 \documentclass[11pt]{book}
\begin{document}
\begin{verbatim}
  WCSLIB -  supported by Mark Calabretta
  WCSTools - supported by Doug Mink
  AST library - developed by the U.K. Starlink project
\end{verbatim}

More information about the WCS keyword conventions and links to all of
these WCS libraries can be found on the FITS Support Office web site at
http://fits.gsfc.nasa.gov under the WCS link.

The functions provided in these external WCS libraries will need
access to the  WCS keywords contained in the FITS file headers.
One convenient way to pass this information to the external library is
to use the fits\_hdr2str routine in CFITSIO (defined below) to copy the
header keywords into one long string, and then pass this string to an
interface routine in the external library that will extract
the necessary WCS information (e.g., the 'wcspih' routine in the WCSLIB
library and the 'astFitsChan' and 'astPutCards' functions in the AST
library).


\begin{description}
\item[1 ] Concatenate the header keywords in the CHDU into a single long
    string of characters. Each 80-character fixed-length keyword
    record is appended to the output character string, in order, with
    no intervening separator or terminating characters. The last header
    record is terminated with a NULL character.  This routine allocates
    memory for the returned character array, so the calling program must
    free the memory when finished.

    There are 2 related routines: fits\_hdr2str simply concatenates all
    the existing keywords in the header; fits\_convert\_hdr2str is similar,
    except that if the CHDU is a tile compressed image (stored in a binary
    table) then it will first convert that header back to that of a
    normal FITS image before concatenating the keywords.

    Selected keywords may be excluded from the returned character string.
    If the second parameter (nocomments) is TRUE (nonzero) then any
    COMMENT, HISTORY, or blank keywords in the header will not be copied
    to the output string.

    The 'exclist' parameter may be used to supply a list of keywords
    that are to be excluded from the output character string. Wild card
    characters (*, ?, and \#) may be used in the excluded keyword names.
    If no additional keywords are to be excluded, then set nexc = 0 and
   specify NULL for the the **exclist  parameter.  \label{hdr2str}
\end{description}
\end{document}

═══

Would you please repeat exactly the lines above, starting at the line with "free the memory when finished." and stopping at the line with "normal FITS image", both included?

    free the memory when finished.

    There are 2 related routines: fits\_hdr2str simply concatenates all
    the existing keywords in the header; fits\_convert\_hdr2str is similar,
    except that if the CHDU is a tile compressed image (stored in a binary
    table) then it will first convert that header back to that of a
    normal FITS image before concatenating the keywords.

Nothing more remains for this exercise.